[Excerpts from a dataset]

•••

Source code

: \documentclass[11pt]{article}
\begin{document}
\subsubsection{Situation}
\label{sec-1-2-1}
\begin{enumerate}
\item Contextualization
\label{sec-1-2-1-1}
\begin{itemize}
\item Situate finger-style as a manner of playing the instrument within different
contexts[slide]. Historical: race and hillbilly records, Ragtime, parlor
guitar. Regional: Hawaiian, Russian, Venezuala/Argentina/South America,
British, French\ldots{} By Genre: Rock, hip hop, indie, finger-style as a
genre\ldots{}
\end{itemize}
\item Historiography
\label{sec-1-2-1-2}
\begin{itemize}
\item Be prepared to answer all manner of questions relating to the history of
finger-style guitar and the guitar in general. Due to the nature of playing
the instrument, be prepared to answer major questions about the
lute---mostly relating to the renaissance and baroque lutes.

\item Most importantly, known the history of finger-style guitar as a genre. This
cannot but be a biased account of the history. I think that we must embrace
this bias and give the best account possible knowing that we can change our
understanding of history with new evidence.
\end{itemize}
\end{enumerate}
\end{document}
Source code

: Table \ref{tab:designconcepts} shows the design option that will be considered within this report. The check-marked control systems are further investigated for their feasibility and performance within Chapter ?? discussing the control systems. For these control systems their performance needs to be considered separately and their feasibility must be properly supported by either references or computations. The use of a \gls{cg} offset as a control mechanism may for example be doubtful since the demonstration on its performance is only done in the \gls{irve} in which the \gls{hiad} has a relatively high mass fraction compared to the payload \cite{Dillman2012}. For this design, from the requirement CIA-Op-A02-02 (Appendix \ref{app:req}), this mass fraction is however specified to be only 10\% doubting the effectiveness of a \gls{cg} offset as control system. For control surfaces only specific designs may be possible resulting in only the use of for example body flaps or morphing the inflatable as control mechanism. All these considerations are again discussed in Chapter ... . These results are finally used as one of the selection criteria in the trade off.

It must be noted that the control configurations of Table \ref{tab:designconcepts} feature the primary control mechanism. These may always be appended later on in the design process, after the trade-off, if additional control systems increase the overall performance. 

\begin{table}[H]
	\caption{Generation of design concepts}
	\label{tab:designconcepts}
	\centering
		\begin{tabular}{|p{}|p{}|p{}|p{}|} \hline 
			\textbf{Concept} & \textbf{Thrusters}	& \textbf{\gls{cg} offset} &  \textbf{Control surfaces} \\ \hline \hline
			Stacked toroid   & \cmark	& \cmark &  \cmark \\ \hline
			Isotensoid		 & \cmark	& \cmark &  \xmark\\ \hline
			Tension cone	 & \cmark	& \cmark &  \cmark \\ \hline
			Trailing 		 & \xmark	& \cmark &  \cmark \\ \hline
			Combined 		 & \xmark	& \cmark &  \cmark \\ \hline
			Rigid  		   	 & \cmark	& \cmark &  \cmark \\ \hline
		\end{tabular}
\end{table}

•••

A faithful copy of all the records is required.

→ EXPECTED OUTPUT:
Source code

: \documentclass[11pt]{article}
\begin{document}
\subsubsection{Situation}
\label{sec-1-2-1}
\begin{enumerate}
\item Contextualization
\label{sec-1-2-1-1}
\begin{itemize}
\item Situate finger-style as a manner of playing the instrument within different
contexts[slide]. Historical: race and hillbilly records, Ragtime, parlor
guitar. Regional: Hawaiian, Russian, Venezuala/Argentina/South America,
British, French\ldots{} By Genre: Rock, hip hop, indie, finger-style as a
genre\ldots{}
\end{itemize}
\item Historiography
\label{sec-1-2-1-2}
\begin{itemize}
\item Be prepared to answer all manner of questions relating to the history of
finger-style guitar and the guitar in general. Due to the nature of playing
the instrument, be prepared to answer major questions about the
lute---mostly relating to the renaissance and baroque lutes.

\item Most importantly, known the history of finger-style guitar as a genre. This
cannot but be a biased account of the history. I think that we must embrace
this bias and give the best account possible knowing that we can change our
understanding of history with new evidence.
\end{itemize}
\end{enumerate}
\end{document}
Source code

: Table \ref{tab:designconcepts} shows the design option that will be considered within this report. The check-marked control systems are further investigated for their feasibility and performance within Chapter ?? discussing the control systems. For these control systems their performance needs to be considered separately and their feasibility must be properly supported by either references or computations. The use of a \gls{cg} offset as a control mechanism may for example be doubtful since the demonstration on its performance is only done in the \gls{irve} in which the \gls{hiad} has a relatively high mass fraction compared to the payload \cite{Dillman2012}. For this design, from the requirement CIA-Op-A02-02 (Appendix \ref{app:req}), this mass fraction is however specified to be only 10\% doubting the effectiveness of a \gls{cg} offset as control system. For control surfaces only specific designs may be possible resulting in only the use of for example body flaps or morphing the inflatable as control mechanism. All these considerations are again discussed in Chapter ... . These results are finally used as one of the selection criteria in the trade off.

It must be noted that the control configurations of Table \ref{tab:designconcepts} feature the primary control mechanism. These may always be appended later on in the design process, after the trade-off, if additional control systems increase the overall performance. 

\begin{table}[H]
	\caption{Generation of design concepts}
	\label{tab:designconcepts}
	\centering
		\begin{tabular}{|p{}|p{}|p{}|p{}|} \hline 
			\textbf{Concept} & \textbf{Thrusters}	& \textbf{\gls{cg} offset} &  \textbf{Control surfaces} \\ \hline \hline
			Stacked toroid   & \cmark	& \cmark &  \cmark \\ \hline
			Isotensoid		 & \cmark	& \cmark &  \xmark\\ \hline
			Tension cone	 & \cmark	& \cmark &  \cmark \\ \hline
			Trailing 		 & \xmark	& \cmark &  \cmark \\ \hline
			Combined 		 & \xmark	& \cmark &  \cmark \\ \hline
			Rigid  		   	 & \cmark	& \cmark &  \cmark \\ \hline
		\end{tabular}
\end{table}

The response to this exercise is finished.